Megawati Soekarnoputri yang menggantikan Gus Dur mendapat julukan Ibu Penegak Konstitusi. 

Salah satu capaian Mega adalah mencetuskan berdirinya KPK pada 2003, dan menyiapkan sistem pemilu presiden langsung. 

Ini adalah capaian bersejarah karena untuk kali pertama Indonesia bisa memilih presiden secara langsung.

Julukan Mega sebagai Penegak Konstitusi sekarang tengah diuji dengan munculnya wacana penundaan pemilu dan perpanjangan masa kepresidenan 3 periode. 
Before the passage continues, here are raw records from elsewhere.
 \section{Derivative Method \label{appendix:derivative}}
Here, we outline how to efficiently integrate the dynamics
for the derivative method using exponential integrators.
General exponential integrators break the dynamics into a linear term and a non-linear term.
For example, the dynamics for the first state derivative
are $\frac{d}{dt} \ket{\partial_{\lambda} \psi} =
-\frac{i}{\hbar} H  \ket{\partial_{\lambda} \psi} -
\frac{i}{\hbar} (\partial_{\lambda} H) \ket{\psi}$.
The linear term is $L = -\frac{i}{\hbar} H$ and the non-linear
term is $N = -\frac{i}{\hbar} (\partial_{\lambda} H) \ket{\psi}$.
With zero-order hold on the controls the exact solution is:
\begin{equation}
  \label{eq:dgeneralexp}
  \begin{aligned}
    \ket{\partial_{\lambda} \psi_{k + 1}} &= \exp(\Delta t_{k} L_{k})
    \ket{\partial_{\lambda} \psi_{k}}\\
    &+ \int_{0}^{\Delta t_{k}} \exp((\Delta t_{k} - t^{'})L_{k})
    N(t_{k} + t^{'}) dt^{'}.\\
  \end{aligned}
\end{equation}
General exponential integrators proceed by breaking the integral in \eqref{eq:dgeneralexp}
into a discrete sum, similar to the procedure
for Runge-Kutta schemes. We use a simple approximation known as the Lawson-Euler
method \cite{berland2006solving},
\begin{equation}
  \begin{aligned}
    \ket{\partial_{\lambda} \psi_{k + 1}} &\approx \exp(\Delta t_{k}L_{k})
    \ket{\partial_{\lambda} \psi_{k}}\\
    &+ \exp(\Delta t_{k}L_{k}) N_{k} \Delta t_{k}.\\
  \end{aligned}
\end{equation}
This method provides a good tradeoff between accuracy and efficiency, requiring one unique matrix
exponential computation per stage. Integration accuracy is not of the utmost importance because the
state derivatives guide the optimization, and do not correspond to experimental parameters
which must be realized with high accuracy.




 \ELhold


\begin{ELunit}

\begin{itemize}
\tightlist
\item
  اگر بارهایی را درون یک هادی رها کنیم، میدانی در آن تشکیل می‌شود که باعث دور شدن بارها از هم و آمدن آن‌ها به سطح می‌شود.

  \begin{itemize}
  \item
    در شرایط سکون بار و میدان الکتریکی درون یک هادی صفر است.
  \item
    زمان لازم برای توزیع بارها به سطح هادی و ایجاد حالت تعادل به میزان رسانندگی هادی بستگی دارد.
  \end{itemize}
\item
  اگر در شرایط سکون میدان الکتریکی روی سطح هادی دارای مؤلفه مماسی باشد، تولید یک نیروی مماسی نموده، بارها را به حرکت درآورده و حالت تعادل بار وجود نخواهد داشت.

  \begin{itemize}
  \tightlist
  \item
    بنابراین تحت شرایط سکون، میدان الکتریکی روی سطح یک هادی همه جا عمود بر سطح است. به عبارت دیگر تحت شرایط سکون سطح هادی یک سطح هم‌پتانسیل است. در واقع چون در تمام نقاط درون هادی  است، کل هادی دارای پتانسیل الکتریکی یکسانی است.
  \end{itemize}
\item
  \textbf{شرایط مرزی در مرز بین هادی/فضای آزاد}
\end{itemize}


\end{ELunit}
Julukan Mega sebagai penegak konstitusi juga menjadi paradoks karena revisi UU KPK pada 2019 menjadi tonggak pelemahan KPK dan sekarang membuat lembaga itu inefektif. 

Sebagai ketua ‘’the ruling party’’ PDIP Mega tidak berbuat banyak untuk mencegah pelemahan KPK di bawah pemerintahan Jokowi yang nota bene adalah petugas partai.

SBY menjadi presiden pertama Indonesia yang terpilih melalui pemilihan langsung. Oleh IG Setneg SBY dijuluki sebagai Bapak Perdamaian karena banyak berpartisipasi dalam misi perdamaian, baik di tingkat nasional maupun internasional.

Beberapa politisi Partai Demokrat tidak puas dengan julukan itu. Mereka lebih suka SBY dijuluki sebagai Bapak Demokrasi karena selama menjadi presiden dua periode SBY sangat berkomitmen terhadap penegakan demokrasi dan konstitusi. 

Pada masa pemerintahan SBY ada upaya untuk membatalkan sistem pemilihan langsung, tetapi SBY mempergunakan hak veto untuk membatalkan keputusan itu.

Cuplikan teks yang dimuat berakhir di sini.